- Work instruction: Using the data below, copy every line that contains the word "return".
------ Provided entries
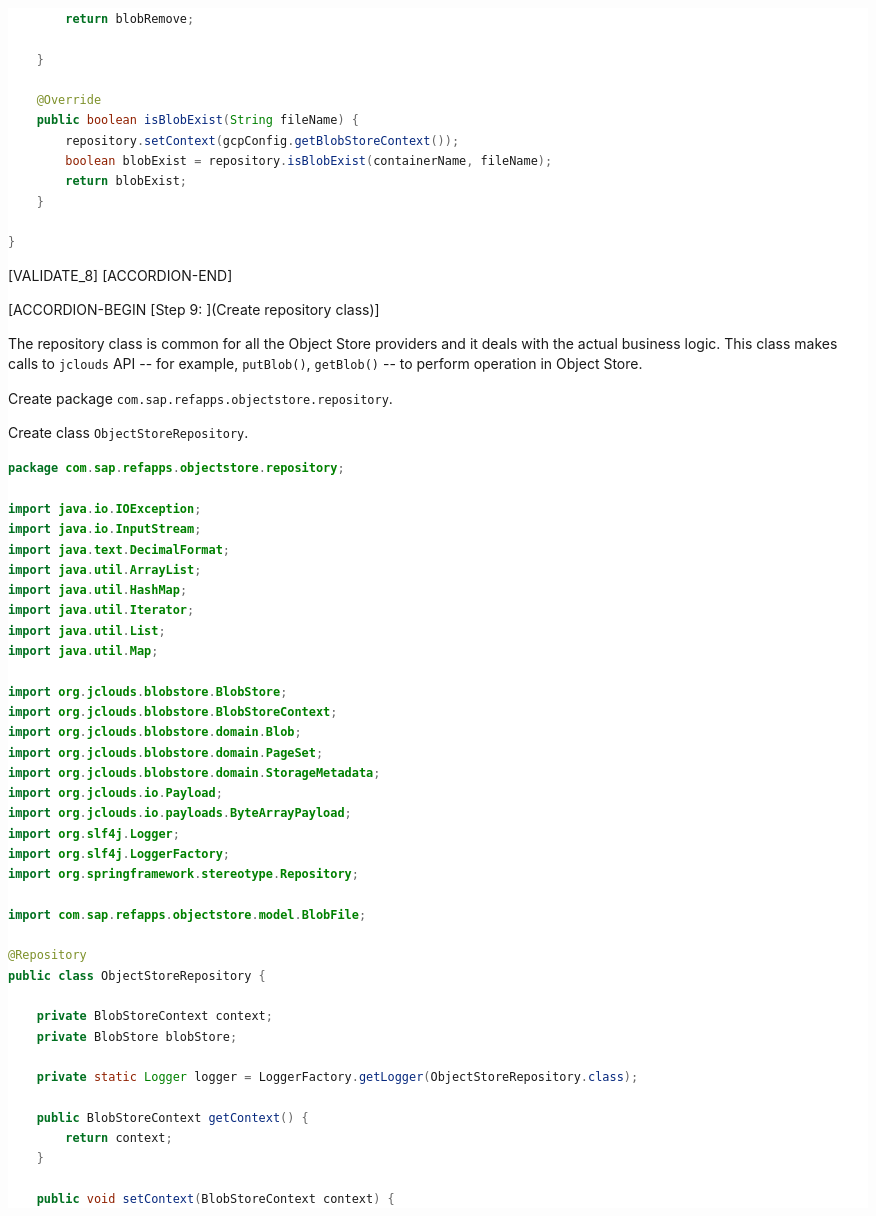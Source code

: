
 ```Java
		return blobRemove;

	}

	@Override
	public boolean isBlobExist(String fileName) {
		repository.setContext(gcpConfig.getBlobStoreContext());
		boolean blobExist = repository.isBlobExist(containerName, fileName);
		return blobExist;
	}

}

```

[VALIDATE_8]
[ACCORDION-END]

[ACCORDION-BEGIN [Step 9: ](Create repository class)]

The repository class is common for all the Object Store providers and it deals with the actual business logic. This class makes calls to `jclouds` API -- for example, `putBlob()`, `getBlob()` -- to perform operation in Object Store.

Create package `com.sap.refapps.objectstore.repository`.

Create class `ObjectStoreRepository`.

```Java
package com.sap.refapps.objectstore.repository;

import java.io.IOException;
import java.io.InputStream;
import java.text.DecimalFormat;
import java.util.ArrayList;
import java.util.HashMap;
import java.util.Iterator;
import java.util.List;
import java.util.Map;

import org.jclouds.blobstore.BlobStore;
import org.jclouds.blobstore.BlobStoreContext;
import org.jclouds.blobstore.domain.Blob;
import org.jclouds.blobstore.domain.PageSet;
import org.jclouds.blobstore.domain.StorageMetadata;
import org.jclouds.io.Payload;
import org.jclouds.io.payloads.ByteArrayPayload;
import org.slf4j.Logger;
import org.slf4j.LoggerFactory;
import org.springframework.stereotype.Repository;

import com.sap.refapps.objectstore.model.BlobFile;

@Repository
public class ObjectStoreRepository {

	private BlobStoreContext context;
	private BlobStore blobStore;

	private static Logger logger = LoggerFactory.getLogger(ObjectStoreRepository.class);

	public BlobStoreContext getContext() {
		return context;
	}

	public void setContext(BlobStoreContext context) {
```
------------
- Reply to the exercise:
		return blobRemove;
		return blobExist;
		return context;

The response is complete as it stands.